There is also a dearth of research on levers within board control that build organizational
capacity, and result in improved hospital performance. The hypothesized components of
organizational monitoring and alignment capacity used in this study are largely reflective of
managerial or clinical decision-making, and evidence of their effectiveness is variable. More
research is required on the scope, content and impact of hospital board policies or decisions and
the efficacy with which these are implemented and monitored. For example it would be
interesting to know whether the extension of pay for performance to the Chief of Staff and
other members of the top management team beyond the CEO, lead to improvements in hospital
financial and quality performance. Research is also required on how hospital boards and
committees define good performance and whether the evolution of this definition has had an
impact on their control and service roles. In particular, does public reporting of key performance
indicators influence board or stakeholder perceptions or governance practices?
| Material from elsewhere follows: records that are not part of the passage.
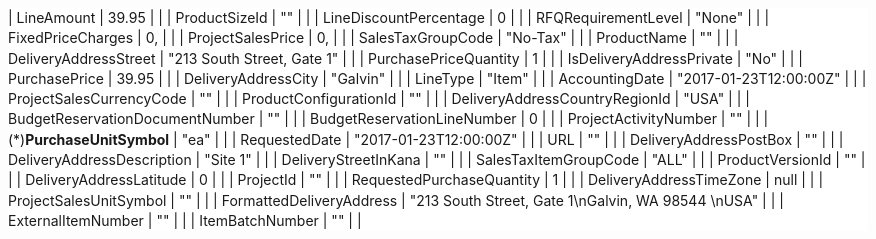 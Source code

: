 | LineAmount                          | 39.95                                                                                        |             |
| ProductSizeId                       | ""                                                                                           |             |
| LineDiscountPercentage              | 0                                                                                            |             |
| RFQRequirementLevel                 | "None"                                                                                       |             |
| FixedPriceCharges                   | 0,                                                                                           |             |
| ProjectSalesPrice                   | 0,                                                                                           |             |
| SalesTaxGroupCode                   | "No-Tax"                                                                                     |             |
| ProductName                         | ""                                                                                           |             |
| DeliveryAddressStreet               | "213 South Street, Gate 1"                                                                   |             |
| PurchasePriceQuantity               | 1                                                                                            |             |
| IsDeliveryAddressPrivate            | "No"                                                                                         |             |
| PurchasePrice                       | 39.95                                                                                        |             |
| DeliveryAddressCity                 | "Galvin"                                                                                     |             |
| LineType                            | "Item"                                                                                       |             |
| AccountingDate                      | "2017-01-23T12:00:00Z"                                                                       |             |
| ProjectSalesCurrencyCode            | ""                                                                                           |             |
| ProductConfigurationId              | ""                                                                                           |             |
| DeliveryAddressCountryRegionId      | "USA"                                                                                        |             |
| BudgetReservationDocumentNumber     | ""                                                                                           |             |
| BudgetReservationLineNumber         | 0                                                                                            |             |
| ProjectActivityNumber               | ""                                                                                           |             |
| (*)__PurchaseUnitSymbol__           | "ea"                                                                                         |             |
| RequestedDate                       | "2017-01-23T12:00:00Z"                                                                       |             |
| URL                                 | ""                                                                                           |             |
| DeliveryAddressPostBox              | ""                                                                                           |             |
| DeliveryAddressDescription          | "Site 1"                                                                                     |             |
| DeliveryStreetInKana                | ""                                                                                           |             |
| SalesTaxItemGroupCode               | "ALL"                                                                                        |             |
| ProductVersionId                    | ""                                                                                           |             |
| DeliveryAddressLatitude             | 0                                                                                            |             |
| ProjectId                           | ""                                                                                           |             |
| RequestedPurchaseQuantity           | 1                                                                                            |             |
| DeliveryAddressTimeZone             | null                                                                                         |             |
| ProjectSalesUnitSymbol              | ""                                                                                           |             |
| FormattedDeliveryAddress            | "213 South Street, Gate 1\nGalvin, WA 98544 \nUSA"                                           |             |
| ExternalItemNumber                  | ""                                                                                           |             |
| ItemBatchNumber                     | ""                                                                                           |             |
Does increased
monitoring or investments in governance information systems lead to performance
improvements? It would also be useful to know what contribution, if any, board finance, audit,
quality and medical advisory committees make to hospital performance, and whether
assessments of committee effectiveness correlate strongly with objective measures of
organizational performance. A formal program of research on the organizational aspects of
healthcare governance in Canada would complement existing initiatives and contribute to an
international body of knowledge that is more sensitive to diverse policy environments and
ideally, better able to inform policy decisions.